• [Problem requirements]: Filter the entries, keeping every line with the word "corollary".

• [Provided data]:
-- Opening Marker --

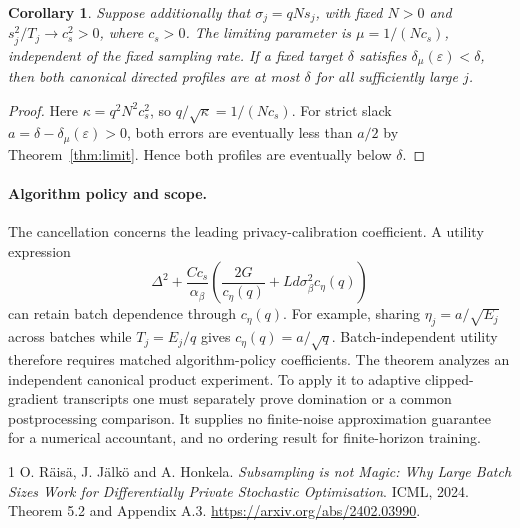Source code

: \documentclass[a4paper,11pt]{article}
\newtheorem{corollary}{Corollary}
\begin{document}
\begin{corollary}\label{cor:clock}
Suppose additionally that $\sigma_j=qNs_j$, with fixed $N>0$ and $s_j^2/T_j\to c_s^2>0$, where $c_s>0$. The limiting parameter is $\mu=1/(Nc_s)$, independent of the fixed sampling rate. If a fixed target $\delta$ satisfies $\delta_\mu(\varepsilon)<\delta$, then both canonical directed profiles are at most $\delta$ for all sufficiently large $j$.
\end{corollary}
\begin{proof}
Here $\kappa=q^2N^2c_s^2$, so $q/\sqrt\kappa=1/(Nc_s)$. For strict slack $a=\delta-\delta_\mu(\varepsilon)>0$, both errors are eventually less than $a/2$ by Theorem~\ref{thm:limit}. Hence both profiles are eventually below $\delta$.
\end{proof}

\paragraph{Algorithm policy and scope.}
The cancellation concerns the leading privacy-calibration coefficient. A utility expression
\[
 \Delta^2+\frac{Cc_s}{\alpha_\beta}
 \left(\frac{2G}{c_\eta(q)}+Ld\sigma_\beta^2c_\eta(q)\right)
\]
can retain batch dependence through $c_\eta(q)$. For example, sharing $\eta_j=a/\sqrt{E_j}$ across batches while $T_j=E_j/q$ gives $c_\eta(q)=a/\sqrt q$. Batch-independent utility therefore requires matched algorithm-policy coefficients. The theorem analyzes an independent canonical product experiment. To apply it to adaptive clipped-gradient transcripts one must separately prove domination or a common postprocessing comparison. It supplies no finite-noise approximation guarantee for a numerical accountant, and no ordering result for finite-horizon training.

\begin{thebibliography}{1}
O. R\"ais\"a, J. J\"alk\"o and A. Honkela.
\emph{Subsampling is not Magic: Why Large Batch Sizes Work for Differentially Private Stochastic Optimisation}.
ICML, 2024. Theorem 5.2 and Appendix A.3.
\url{https://arxiv.org/abs/2402.03990}.
\end{thebibliography}
\end{document}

-- Closing Marker --

• [Answer for this exercise]:
\newtheorem{corollary}{Corollary}
\begin{corollary}\label{cor:clock}
\end{corollary}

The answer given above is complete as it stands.